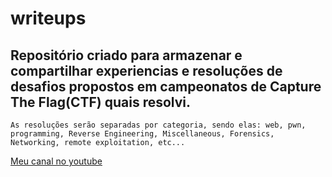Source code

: # writeups
Repositório criado para armazenar e compartilhar experiencias e resoluções de desafios propostos em campeonatos de Capture The Flag(CTF) quais resolvi.
-
`As resoluções serão separadas por categoria, sendo elas: web, pwn, programming, Reverse Engineering, Miscellaneous, Forensics, Networking, remote exploitation, etc... `

[Meu canal no youtube](https://www.youtube.com/channel/UCRx5oGLAhAvUT9G3Z4snwCA)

___

> [PROBLEM] With images left out, the data must be transcribed exactly.

> [RESPONSE]
Source code

: # writeups
Repositório criado para armazenar e compartilhar experiencias e resoluções de desafios propostos em campeonatos de Capture The Flag(CTF) quais resolvi.
-
`As resoluções serão separadas por categoria, sendo elas: web, pwn, programming, Reverse Engineering, Miscellaneous, Forensics, Networking, remote exploitation, etc... `

[Meu canal no youtube](https://www.youtube.com/channel/UCRx5oGLAhAvUT9G3Z4snwCA)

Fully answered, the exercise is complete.